And it's doing this automatically.
And it's doing this before the thinking part of your mind exists.
It's happening automatically.
And the problem being is it uses past memory to interpret this.
So if you've got any pain,
Particularly just you,
Cassie,
If we have any pain,
We have any trauma in our life,
In our past,
These past memories contain a danger signal,
An unpleasant feeling on that memory.
And so whenever we see something or hear or smell or taste or feel something in our body,
The survival part of the mind dives into the database,
Searches around and goes,
What's this?
And then when it accesses the memory,
It pulls up the memory and it releases the feeling.
So in this case,
Danger means unpleasant feeling.
So it starts judging what's happening in our life now through our past experience.
And of course,
We don't like unpleasant feelings,
So we try to escape from it.
And this is the fight-flight response.
So this is what we're dealing with.
We've got a survival part of the mind.
The problem is with this survival part of your mind is that it doesn't understand language,
Can't negotiate with it.
It understands relationship.
Are you resisting this or are you accepting it?

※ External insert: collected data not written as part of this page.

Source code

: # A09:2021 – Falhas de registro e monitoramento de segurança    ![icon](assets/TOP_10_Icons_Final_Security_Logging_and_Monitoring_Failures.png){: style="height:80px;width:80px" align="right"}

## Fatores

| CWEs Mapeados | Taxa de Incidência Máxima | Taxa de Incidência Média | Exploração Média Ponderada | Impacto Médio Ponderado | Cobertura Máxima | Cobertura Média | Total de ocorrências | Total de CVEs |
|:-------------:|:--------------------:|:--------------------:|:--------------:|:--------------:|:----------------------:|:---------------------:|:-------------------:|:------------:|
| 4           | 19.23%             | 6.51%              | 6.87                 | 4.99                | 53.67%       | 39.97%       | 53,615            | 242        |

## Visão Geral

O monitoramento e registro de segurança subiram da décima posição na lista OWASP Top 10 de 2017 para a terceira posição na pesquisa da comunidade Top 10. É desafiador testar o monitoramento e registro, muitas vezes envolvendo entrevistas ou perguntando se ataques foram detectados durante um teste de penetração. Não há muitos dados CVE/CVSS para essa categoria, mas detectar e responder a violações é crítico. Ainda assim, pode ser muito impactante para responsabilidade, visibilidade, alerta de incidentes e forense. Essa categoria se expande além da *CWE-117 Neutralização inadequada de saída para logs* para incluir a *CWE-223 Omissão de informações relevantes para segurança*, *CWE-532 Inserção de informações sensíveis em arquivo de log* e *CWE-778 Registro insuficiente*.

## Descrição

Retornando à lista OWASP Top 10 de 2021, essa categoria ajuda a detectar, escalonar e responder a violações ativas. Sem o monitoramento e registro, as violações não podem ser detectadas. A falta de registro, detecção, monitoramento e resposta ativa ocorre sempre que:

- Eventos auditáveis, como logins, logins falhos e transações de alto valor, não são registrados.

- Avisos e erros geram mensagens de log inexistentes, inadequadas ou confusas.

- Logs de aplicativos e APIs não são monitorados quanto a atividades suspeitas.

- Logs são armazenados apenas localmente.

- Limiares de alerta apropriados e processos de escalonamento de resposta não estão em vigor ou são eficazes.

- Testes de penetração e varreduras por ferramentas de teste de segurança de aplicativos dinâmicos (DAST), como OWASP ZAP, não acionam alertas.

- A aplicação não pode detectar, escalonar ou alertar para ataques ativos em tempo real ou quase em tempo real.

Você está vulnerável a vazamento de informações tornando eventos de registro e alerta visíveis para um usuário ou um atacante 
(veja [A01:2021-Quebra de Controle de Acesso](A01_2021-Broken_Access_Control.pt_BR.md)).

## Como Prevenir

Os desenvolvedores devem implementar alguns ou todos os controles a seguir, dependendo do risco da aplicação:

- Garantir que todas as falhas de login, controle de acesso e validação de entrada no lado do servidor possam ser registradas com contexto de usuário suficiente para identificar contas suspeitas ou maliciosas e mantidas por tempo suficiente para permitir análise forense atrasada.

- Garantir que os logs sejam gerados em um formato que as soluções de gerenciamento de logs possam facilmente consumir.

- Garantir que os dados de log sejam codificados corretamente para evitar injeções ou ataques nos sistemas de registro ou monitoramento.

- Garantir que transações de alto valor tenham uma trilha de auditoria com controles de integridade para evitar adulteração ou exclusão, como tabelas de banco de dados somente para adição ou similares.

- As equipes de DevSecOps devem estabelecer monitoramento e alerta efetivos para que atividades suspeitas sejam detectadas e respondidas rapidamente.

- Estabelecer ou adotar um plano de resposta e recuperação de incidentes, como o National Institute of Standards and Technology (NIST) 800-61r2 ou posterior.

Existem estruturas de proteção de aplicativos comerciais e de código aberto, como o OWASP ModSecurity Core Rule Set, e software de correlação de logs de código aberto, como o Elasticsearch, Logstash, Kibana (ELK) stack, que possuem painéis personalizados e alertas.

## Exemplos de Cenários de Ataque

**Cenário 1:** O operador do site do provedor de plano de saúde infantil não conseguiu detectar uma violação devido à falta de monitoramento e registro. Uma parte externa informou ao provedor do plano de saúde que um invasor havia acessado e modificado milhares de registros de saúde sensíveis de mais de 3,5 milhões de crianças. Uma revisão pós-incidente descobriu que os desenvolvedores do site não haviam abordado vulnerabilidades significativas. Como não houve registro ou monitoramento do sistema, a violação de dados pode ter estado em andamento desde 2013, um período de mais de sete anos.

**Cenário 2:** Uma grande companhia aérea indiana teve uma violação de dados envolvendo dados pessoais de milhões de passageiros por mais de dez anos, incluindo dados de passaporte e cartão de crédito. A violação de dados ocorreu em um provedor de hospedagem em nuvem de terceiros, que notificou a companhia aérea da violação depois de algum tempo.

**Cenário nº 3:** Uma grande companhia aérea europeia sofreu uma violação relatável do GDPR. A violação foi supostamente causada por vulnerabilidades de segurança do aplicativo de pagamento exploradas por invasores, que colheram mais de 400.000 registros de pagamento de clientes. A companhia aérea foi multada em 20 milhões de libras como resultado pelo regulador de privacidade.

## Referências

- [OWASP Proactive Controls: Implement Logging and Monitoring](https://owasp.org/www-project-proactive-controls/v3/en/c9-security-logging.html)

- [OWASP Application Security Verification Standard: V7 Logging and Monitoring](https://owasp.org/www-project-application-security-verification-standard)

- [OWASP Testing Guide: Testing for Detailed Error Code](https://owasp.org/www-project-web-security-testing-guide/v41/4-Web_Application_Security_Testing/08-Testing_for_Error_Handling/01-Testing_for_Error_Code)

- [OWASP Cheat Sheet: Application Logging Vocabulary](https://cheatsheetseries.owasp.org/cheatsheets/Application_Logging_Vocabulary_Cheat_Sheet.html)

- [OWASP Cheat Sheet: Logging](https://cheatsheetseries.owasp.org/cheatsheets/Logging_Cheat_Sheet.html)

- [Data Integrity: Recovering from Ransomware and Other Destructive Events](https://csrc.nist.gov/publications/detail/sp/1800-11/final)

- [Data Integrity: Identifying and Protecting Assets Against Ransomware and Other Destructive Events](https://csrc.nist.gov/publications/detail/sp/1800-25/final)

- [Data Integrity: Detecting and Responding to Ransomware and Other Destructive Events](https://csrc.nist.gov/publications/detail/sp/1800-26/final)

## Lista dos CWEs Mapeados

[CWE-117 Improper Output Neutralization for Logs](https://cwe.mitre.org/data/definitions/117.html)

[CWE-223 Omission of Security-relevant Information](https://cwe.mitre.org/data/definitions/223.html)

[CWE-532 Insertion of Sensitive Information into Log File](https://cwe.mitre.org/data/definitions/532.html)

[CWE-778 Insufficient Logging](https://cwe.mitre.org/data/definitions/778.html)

So our task is to teach it safety.
The task is to teach the survival part of our mind that right now is safe.
And on my website,
Midlmeditation.
Com,
I have a section called MIDL for Anxiety.
And it has the steps to teach the mind safety.
It has the meditation techniques there that bring that experience of anxiety to the end.
There's some very simple steps.
I noticed that it was like three simple steps,
Basically.
Yeah,
It's three steps.
The first one is to understand that your mind and your body are interlinked.
That means your mind conditions your body and your body conditions your mind.
They can't be separated.
So the first one to work with,
Strangely enough,
Is breathing.
And the reason is,
Is when our mind is scared,
What it does is it triggers a stress response.
Yeah,
And that releases adrenaline and cortisol in the body.
I remember years ago,
I got to study that very well.
And we feel very,
Very unpleasant.
Heart rate increases can feel sweaty,
Organs change,
Bowels loosen,
Etc.
But what happens is we have a muscle called the diaphragm.
And this diaphragm muscle is a dome that sits underneath our ribs.
I got to learn about this.
Yeah.
And that muscle is meant to go down to bring the breath in and up for the breath to go out.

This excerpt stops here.